Sparò ai banditi: 17 anni in cella. Ma è una vittima non un assassino

Saman e quella madre ancora impunita

Sparare a una persona richiede freddezza, determinazione, crudeltà Una serie di sentimenti esasperati che per fortuna, in genere, si riescono a sublimare in una rabbia che non porta ad atti di violenza. Lo sviluppo della civiltà è in questo processo di repressione di una forza aggressiva che tende a sopraffare l’altra persona riconosciuta come un nemico. Chi subisce un torto, si affida alla legge della comunità perché abbia giustizia: non si fa giustizia da solo. Questo è un principio elementare e molto schematico che regola la vita civile. Poi, ci sono le situazioni che non seguono questo principio. Per esempio, la legittima difesa: se non interviene tempestivamente la forza pubblica che deve proteggere l’individuo, la persona è autorizzata dalla legge a difendersi.

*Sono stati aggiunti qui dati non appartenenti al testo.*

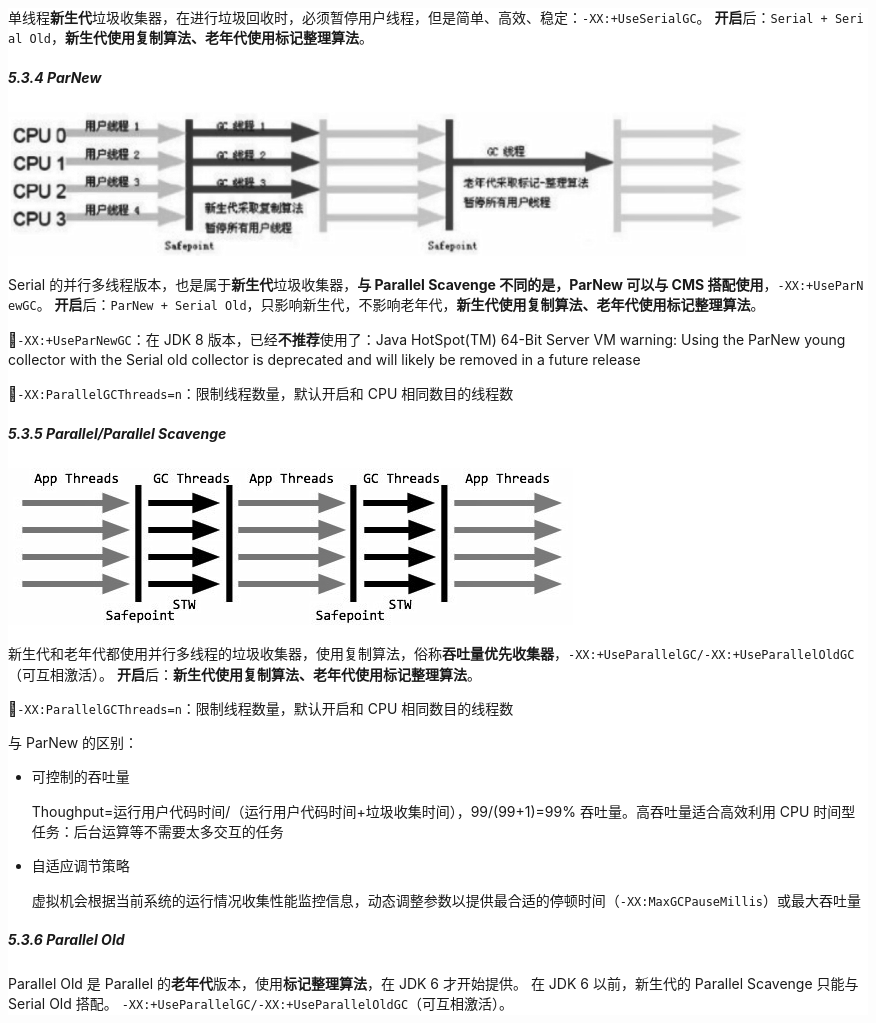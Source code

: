 单线程**新生代**垃圾收集器，在进行垃圾回收时，必须暂停用户线程，但是简单、高效、稳定：`-XX:+UseSerialGC`。
**开启**后：`Serial + Serial Old`，**新生代使用复制算法、老年代使用标记整理算法**。

##### 5.3.4 ParNew

![image-20220710151517647](images/image-20220710151517647.png)

Serial 的并行多线程版本，也是属于**新生代**垃圾收集器，**与 Parallel Scavenge 不同的是，ParNew 可以与 CMS 搭配使用**，`-XX:+UseParNewGC`。
**开启**后：`ParNew + Serial Old`，只影响新生代，不影响老年代，**新生代使用复制算法、老年代使用标记整理算法**。

:red_circle:`-XX:+UseParNewGC`：在 JDK 8 版本，已经**不推荐**使用了：Java HotSpot(TM) 64-Bit Server VM warning: Using the ParNew young collector with the Serial old collector is deprecated and will likely be removed in a future release 

:red_circle:`-XX:ParallelGCThreads=n`：限制线程数量，默认开启和 CPU 相同数目的线程数

##### 5.3.5 Parallel/Parallel Scavenge

![image-20220710152522865](images/image-20220710152522865.png)

新生代和老年代都使用并行多线程的垃圾收集器，使用复制算法，俗称**吞吐量优先收集器**，`-XX:+UseParallelGC/-XX:+UseParallelOldGC`（可互相激活）。
**开启**后：**新生代使用复制算法、老年代使用标记整理算法**。

:red_circle:`-XX:ParallelGCThreads=n`：限制线程数量，默认开启和 CPU 相同数目的线程数

与 ParNew 的区别：

- 可控制的吞吐量

  Thoughput=运行用户代码时间/（运行用户代码时间+垃圾收集时间），99/(99+1)=99% 吞吐量。高吞吐量适合高效利用 CPU 时间型任务：后台运算等不需要太多交互的任务

- 自适应调节策略

  虚拟机会根据当前系统的运行情况收集性能监控信息，动态调整参数以提供最合适的停顿时间（`-XX:MaxGCPauseMillis`）或最大吞吐量

##### 5.3.6 Parallel Old

Parallel Old 是 Parallel 的**老年代**版本，使用**标记整理算法**，在 JDK 6 才开始提供。
在 JDK 6 以前，新生代的 Parallel Scavenge 只能与 Serial Old 搭配。
`-XX:+UseParallelGC/-XX:+UseParallelOldGC`（可互相激活）。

Il gioielliere Mario Roggero è stato condannato perché ha inseguito fuori dal suo negozio i due rapinatori, sparando e uccidendo. La prima cosa che stupisce è l’entità della pena inflitta, 17 anni, con cui si riconosce nel Roggero un pericolo pubblico. Ma allora i due rapinatori che ruolo avevano? Erano rapinatori o vittime del pericolo pubblico Roggero? Che il gioielliere potesse rimanere nel suo negozio senza mettersi a rincorrere per strada i due rapinatori era evidente, ma tralasciando le motivazioni psicologiche che hanno portato il gioielliere all’inseguimento e alla sparatoria, può questa decisione di rinunciare a rimanere nel proprio negozio dopo la tentata rapina trasformarlo in un pericoloso assassino? Non si stanno confondendo i ruoli tra gli aggressori e l’aggredito? Infatti, la pena inflitta al gioielliere afferma che l’aggredito – il gioielliere – appena esce dal suo negozio e spara diventa l’aggressore. Troppo evidente il fatto che il Roggero abbia sbagliato a rincorrere i suoi rapinatori fuori dal suo negozio, per strada; ma quest’azione non può trasformare immediatamente l’aggredito in un aggressore, essendo essa stessa la conseguenza di un’aggressione subita. È una costatazione logica. Poi si possono aggiungere tutte le varianti psicologiche che spiegano l’esasperazione del gioielliere e l’azione che lo porta a farsi giustizia da sé, ma, in ogni caso, rimane questa illogica trasformazione di un aggredito in aggressore sancita da una pena di tale entità che si infligge a un pericolo pubblico.